I want to resurrect my CaSpAer computer (aka CS/A65 http://www.6502.org/users/andre/csa/index.html ). To make sure to have a stable system, I have adapted the "8296 burnin" program from the Commodore PET to have a repeatedly running RAM test. See https://github.com/fachat/cbm-burnin-tests
What that test showed me was that after a few minutes random errors appeared in the RAM test for the VMEM (video memory, actually dRAM on the video card), but also in the static RAM ($0200-$8000). Before the tests I was assuming the stability problems I had were coming from using the video card with its dRAM (2x 41464), so I was primarily looking for problems there - however when I saw the SRAM errors (using the BSI chip), I assumed some common problem.

What irritated me was that the errors did not seem to have address patterns, were both of the Read or Write error (Read error is when the data is correctly read again after a first errornous read, Write error is when the data stays incorrect), and also bits did not seem to matter. And those errors happened both in the SRAM test and the VMEM (dRAM test).

So I was looking into the bus drivers on the CPU board (changing between ALS and HCT did not change it). I was looking into bus termination (5k6 to 5V, 3k3 to GND) did not change it. I was improving the backplane's capability to supply 5V - did not change. Switching between 1MHz (40col) and 2MHz (80col) did not change anything.

I then really started focusing on the SRAM, because that was the easier signal path.

For the signal path see here:
https://flic.kr/p/2mxZNtj
Signal paths
Signal paths
Signals go from the CPU board to the BIOS board with the SRAM. Most signals are straightforward, only higher address lines go through some more complex selection logic. I only drew the a simple version with the ICs on it, to find out the longest (slowest) signal path.
You can find the schematics here: http://www.6502.org/users/andre/csa/cpu ... 0k_sch.png (CPU) and http://www.6502.org/users/andre/csa/bio ... 0f-sch.png (BIOS)

The longest path is in the /CS line - however, when scoping the signal I found that, before qualifying it with Phi2, it was only about 80ns after Phi2 falling (from the previous cycle, so about at least 150ns _before_ it would be active on /CS due to NANDing it with Phi2, so no timing problem here.
https://flic.kr/p/2mxZNwW
Address select
Address select
The yellow signal is Phi2, light blue is address line A0, violet is D0 (all from the bus), and dark blue is the RAM select line taken from the BIOS card directly before NANDing it with Phi2.

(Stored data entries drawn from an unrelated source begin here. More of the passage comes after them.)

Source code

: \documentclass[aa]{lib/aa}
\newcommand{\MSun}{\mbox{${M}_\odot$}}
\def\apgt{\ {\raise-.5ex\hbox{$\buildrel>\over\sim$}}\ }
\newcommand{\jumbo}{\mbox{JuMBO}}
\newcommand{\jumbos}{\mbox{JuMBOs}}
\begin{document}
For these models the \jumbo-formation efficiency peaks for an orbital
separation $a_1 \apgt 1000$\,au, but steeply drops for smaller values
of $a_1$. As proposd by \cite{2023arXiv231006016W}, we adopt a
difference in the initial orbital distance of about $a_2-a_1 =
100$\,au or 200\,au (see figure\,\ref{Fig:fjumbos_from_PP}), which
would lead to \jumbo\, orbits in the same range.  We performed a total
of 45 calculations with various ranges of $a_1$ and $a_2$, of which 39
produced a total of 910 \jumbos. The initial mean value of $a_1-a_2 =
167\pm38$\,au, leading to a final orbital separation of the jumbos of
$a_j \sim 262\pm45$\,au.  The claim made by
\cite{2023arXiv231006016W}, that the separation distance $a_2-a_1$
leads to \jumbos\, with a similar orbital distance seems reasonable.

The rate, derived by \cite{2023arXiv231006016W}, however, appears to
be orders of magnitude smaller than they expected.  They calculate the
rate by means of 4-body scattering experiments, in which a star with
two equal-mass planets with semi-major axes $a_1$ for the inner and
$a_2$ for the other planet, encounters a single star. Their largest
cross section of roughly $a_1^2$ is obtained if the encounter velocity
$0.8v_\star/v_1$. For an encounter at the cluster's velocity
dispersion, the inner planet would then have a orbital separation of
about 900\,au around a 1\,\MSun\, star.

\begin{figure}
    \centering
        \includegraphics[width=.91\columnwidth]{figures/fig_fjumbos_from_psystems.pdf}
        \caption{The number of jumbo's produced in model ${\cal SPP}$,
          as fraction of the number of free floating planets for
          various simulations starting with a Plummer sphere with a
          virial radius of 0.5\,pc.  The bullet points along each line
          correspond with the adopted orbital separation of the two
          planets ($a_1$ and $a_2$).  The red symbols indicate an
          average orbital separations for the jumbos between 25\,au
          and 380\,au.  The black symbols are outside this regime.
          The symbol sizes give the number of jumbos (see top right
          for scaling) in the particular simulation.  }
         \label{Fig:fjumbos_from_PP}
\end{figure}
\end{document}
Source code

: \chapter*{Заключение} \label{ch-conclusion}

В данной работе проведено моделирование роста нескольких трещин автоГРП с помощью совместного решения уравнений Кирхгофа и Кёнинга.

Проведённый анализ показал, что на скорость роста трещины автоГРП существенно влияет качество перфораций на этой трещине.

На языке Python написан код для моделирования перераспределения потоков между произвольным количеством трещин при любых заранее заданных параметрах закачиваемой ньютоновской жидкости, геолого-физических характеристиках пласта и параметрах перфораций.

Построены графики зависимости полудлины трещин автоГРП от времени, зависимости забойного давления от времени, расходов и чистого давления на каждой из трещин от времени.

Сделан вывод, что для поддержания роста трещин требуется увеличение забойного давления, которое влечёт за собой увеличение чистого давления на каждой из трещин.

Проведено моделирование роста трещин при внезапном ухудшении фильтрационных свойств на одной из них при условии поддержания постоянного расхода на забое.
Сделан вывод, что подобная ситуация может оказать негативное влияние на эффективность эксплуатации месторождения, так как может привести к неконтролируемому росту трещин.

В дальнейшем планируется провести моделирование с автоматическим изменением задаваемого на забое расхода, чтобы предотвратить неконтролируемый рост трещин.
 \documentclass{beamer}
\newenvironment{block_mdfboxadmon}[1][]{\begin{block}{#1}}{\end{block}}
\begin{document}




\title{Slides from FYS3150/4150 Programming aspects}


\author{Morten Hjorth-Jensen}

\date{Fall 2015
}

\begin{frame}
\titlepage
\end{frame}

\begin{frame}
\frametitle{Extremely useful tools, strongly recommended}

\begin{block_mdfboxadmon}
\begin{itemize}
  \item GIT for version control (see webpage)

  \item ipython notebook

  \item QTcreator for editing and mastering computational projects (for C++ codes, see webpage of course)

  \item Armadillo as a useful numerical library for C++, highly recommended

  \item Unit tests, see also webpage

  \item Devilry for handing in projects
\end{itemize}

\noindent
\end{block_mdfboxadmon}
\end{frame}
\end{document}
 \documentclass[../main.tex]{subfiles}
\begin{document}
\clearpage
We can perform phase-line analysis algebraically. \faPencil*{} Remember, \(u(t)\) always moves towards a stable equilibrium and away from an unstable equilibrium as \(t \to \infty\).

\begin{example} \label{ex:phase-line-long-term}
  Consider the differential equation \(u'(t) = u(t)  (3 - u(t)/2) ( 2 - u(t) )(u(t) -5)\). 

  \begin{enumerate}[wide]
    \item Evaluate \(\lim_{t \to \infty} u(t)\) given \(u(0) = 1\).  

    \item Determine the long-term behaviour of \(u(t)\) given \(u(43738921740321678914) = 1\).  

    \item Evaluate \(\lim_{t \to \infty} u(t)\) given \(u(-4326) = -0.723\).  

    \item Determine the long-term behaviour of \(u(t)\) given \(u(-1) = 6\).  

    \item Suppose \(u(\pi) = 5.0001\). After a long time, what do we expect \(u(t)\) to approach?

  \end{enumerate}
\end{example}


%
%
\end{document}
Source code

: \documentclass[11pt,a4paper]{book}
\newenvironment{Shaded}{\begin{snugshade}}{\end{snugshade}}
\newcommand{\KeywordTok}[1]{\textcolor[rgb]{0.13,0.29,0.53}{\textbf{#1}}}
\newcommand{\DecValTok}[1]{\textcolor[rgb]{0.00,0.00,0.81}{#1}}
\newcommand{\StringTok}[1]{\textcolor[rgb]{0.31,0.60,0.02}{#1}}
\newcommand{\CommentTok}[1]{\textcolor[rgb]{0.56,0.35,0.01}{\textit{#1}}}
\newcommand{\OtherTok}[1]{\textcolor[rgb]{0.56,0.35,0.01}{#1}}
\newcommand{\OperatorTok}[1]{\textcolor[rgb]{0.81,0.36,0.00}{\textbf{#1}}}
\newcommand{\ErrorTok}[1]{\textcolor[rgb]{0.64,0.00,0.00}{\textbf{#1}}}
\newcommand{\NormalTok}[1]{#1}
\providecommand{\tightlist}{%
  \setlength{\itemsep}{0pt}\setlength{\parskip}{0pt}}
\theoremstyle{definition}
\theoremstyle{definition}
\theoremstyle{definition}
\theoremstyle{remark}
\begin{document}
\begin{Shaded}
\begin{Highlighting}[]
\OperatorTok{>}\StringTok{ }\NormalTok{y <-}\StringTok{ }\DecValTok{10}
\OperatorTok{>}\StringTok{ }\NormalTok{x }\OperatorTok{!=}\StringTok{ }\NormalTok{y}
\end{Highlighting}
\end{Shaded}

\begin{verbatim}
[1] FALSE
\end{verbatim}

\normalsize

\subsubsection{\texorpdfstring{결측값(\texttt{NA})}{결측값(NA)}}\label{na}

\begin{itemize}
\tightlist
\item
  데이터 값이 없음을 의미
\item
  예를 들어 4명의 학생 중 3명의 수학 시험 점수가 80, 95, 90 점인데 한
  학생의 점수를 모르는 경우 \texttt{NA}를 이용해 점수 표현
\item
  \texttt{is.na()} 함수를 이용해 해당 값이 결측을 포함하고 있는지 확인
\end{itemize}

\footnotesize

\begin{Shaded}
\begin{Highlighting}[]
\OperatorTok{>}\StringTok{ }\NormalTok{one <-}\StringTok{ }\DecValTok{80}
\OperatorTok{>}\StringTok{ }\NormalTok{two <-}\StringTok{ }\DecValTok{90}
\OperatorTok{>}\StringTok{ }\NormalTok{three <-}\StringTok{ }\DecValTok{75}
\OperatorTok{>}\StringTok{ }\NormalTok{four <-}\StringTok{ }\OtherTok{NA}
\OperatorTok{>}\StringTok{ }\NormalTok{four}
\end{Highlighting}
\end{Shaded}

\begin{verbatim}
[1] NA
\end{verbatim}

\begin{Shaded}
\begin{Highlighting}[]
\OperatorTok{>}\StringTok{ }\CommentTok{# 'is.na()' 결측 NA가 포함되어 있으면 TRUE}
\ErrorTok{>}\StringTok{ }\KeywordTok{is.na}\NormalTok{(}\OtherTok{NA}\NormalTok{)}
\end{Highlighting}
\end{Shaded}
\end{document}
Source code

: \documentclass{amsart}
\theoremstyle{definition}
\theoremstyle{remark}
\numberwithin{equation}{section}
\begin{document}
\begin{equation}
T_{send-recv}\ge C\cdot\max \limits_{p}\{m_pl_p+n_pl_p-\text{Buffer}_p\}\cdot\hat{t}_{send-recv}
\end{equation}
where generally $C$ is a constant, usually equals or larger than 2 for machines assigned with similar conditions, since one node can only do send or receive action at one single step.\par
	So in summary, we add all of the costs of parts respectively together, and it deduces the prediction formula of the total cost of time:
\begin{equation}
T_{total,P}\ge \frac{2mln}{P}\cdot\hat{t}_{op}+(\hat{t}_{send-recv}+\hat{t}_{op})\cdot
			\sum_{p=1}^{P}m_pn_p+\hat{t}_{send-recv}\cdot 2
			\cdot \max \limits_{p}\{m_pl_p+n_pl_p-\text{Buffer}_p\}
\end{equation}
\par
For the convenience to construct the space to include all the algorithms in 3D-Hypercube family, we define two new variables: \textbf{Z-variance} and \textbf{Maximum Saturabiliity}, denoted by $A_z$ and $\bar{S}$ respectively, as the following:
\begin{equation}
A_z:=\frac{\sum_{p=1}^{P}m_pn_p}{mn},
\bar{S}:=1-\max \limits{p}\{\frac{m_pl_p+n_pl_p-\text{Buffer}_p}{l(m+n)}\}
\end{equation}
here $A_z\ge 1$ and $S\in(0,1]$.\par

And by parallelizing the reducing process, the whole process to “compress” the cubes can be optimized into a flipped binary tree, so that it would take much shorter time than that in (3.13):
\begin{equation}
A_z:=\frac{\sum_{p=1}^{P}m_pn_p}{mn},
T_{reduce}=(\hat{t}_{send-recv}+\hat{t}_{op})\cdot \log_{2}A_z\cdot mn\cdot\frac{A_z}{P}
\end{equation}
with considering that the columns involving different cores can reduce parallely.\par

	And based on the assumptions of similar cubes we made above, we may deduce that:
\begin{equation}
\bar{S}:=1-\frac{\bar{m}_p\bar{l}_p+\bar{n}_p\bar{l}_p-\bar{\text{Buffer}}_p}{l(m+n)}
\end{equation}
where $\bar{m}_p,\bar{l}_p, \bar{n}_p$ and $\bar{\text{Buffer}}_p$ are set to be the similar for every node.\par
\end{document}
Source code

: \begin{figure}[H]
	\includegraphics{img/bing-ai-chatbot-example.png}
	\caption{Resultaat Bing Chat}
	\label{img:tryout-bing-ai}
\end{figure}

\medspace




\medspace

The next signals I looked at were /WE and /CS regarding Phi2 and Data bus.
https://flic.kr/p/2mxZNvo
/CE and /WE timing
/CE and /WE timing
The dark blue here is /WE, the others as described above. So /WE goes high about 16ns after Phi2 goes low, while the databus is still valid. /CS and /OE look the same.

Finally, as I was pretty desperate, I switched to another SRAM chip from a different supplier (Alliance). And, suddenly, all errors completely went away! Even the VMEM (dRAM) tests suddenly worked flawlessly. The latter I assume seem to have come because the test itself was running in the (assumed more stable) SRAM...
https://flic.kr/p/2my8oYp
Successful RAM test
Successful RAM test
(Ignore the header line except the number of cycles that tell how often the test has ran, also the other errors are known and of no significance - important are the OK on the RAM tests)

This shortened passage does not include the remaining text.